We can go around all day with analogies, the core question is does offering a ride via Uber constitute a contract of employment. There are a lot of good arguments on both sides. We need better definitions to match the new relationships that the gig economy has created.

Comment Re:Numbers (Score 0) 140

I am not sure I understand how the direction the money travels is important. You are going to have to provide all the same general information if you win the lottery too. Many organizations use your SSN for background checks. The DMV asks for this to verify who I am, and if I am eligible to drive.

Comment Re:Numbers (Score 1) 140

I think Uber is arguing that they are more like Ebay, they provide an app that links drivers to riders. A great many people have used this to earn a few extra bucks, and a few can even earn a living. I am not sure that makes you an employee though.

Comment Re:Misleading title (Score 1) 99

Not to mention, this truck need to be loaded. I am guessing that the front-end loaders moving and pouring gravel into the bed are not electric, or otherwise capable of running on the excess power generated. I am glad this mine found a good use for the technology, but I doubt it is anything more than a rounding error in the net carbon generated in producing concrete.

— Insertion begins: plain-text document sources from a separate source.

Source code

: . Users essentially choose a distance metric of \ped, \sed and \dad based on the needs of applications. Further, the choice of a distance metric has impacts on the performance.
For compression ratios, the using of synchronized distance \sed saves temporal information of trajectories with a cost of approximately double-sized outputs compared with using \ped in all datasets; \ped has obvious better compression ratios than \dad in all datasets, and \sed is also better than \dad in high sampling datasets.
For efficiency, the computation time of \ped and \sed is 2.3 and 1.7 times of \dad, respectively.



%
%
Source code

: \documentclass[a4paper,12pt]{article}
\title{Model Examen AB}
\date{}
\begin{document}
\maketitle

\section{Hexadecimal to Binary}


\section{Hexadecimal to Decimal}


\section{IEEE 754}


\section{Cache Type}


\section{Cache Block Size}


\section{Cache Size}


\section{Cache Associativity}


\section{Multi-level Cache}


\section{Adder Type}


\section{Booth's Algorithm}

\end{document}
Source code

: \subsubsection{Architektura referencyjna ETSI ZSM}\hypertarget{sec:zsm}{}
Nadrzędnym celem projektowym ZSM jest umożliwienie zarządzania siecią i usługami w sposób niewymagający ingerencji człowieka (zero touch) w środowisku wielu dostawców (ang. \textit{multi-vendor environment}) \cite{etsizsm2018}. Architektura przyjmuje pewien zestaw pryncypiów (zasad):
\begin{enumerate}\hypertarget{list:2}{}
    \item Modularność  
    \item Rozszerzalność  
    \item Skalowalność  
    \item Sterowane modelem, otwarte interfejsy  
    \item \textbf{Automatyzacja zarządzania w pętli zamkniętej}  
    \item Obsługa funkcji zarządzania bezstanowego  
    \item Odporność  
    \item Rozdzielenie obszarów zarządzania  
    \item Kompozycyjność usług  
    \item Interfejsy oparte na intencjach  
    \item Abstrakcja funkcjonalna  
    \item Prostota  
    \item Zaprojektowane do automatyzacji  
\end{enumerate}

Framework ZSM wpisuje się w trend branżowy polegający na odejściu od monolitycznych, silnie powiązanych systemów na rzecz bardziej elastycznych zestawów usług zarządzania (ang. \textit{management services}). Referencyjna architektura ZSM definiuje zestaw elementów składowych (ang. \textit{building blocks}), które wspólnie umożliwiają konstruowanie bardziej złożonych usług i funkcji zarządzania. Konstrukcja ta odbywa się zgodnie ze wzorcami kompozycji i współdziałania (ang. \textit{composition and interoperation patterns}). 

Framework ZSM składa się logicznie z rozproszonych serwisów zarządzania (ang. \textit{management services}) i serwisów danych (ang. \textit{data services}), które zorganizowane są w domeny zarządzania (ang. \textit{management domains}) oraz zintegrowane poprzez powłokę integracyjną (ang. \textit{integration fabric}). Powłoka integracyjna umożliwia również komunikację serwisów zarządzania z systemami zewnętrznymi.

Comment Re:Consignment inventory? (Score 1) 47

Except at 10k sq. ft. you are not much more than triple the size of the toy section of a Target or Walmart. And the new Toys R Us wants to have play areas and more interactive displays. If you are selling on consignment you will likely not have a consistent inventory. They are going to be a niche market at best, with little ability to move the high volume of merchandise required to be a major player in this business.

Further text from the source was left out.